**What is being asked**
Search the listing for the word "code" and copy every line where it turns up.

**Available records**
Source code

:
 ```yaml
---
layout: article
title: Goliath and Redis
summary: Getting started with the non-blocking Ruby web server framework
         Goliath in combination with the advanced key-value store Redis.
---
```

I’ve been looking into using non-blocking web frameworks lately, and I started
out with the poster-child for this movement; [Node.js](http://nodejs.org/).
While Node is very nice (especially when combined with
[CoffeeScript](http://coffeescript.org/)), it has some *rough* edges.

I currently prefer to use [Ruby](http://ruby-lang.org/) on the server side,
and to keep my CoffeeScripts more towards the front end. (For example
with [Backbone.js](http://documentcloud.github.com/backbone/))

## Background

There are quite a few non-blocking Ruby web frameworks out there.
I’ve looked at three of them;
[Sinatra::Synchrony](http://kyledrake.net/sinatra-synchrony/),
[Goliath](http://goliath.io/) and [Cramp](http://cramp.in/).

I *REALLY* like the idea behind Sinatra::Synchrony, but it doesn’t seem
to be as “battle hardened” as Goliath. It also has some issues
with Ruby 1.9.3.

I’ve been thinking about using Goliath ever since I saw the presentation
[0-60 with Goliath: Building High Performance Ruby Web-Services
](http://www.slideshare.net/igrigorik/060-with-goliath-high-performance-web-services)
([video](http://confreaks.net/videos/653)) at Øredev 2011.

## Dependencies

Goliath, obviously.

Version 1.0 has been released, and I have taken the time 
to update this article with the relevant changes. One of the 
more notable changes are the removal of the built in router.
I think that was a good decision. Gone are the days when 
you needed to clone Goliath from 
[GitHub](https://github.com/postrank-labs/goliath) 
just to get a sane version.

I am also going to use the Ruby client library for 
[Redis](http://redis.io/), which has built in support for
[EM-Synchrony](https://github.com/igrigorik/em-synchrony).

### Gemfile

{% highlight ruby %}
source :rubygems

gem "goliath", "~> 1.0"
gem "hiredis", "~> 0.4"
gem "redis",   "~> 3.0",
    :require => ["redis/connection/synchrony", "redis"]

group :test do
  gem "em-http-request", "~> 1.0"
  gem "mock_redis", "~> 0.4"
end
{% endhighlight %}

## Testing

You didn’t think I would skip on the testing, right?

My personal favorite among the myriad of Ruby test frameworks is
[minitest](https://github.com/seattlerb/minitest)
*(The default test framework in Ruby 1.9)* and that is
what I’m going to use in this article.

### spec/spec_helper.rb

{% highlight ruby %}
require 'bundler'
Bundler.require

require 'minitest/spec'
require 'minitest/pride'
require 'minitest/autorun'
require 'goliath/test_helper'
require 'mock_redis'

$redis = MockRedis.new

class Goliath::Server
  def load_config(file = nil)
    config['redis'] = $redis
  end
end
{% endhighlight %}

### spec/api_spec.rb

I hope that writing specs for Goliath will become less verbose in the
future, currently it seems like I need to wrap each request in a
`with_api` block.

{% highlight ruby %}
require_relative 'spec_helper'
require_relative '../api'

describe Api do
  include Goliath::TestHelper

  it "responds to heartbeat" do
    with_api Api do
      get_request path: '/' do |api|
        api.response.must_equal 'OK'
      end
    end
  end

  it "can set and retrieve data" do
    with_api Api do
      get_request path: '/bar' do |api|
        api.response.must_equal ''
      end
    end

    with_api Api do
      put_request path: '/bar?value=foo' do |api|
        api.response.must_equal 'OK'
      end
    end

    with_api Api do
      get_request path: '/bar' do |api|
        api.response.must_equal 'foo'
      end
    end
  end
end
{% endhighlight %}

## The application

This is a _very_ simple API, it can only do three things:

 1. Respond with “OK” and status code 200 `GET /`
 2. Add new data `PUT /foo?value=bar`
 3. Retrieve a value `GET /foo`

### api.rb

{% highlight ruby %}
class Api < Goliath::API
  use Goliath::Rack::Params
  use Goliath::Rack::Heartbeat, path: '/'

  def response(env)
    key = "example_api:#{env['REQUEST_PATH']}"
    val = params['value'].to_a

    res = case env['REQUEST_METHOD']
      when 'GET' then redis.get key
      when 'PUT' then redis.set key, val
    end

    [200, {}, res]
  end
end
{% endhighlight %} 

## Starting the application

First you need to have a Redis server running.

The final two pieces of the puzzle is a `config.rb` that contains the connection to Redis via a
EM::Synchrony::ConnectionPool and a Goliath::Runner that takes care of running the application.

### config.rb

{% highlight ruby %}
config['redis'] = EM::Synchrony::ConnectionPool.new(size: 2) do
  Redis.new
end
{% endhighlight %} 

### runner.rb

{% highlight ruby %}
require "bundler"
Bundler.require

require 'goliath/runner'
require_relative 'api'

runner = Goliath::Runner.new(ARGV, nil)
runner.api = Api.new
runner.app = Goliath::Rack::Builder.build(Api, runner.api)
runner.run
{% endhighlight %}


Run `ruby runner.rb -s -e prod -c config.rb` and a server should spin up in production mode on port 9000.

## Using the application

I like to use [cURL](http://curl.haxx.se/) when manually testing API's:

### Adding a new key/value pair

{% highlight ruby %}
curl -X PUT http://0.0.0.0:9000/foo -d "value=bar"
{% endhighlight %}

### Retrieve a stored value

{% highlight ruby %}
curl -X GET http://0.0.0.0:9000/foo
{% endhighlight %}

**Answer below**
Source code
 1. Respond with “OK” and status code 200 `GET /`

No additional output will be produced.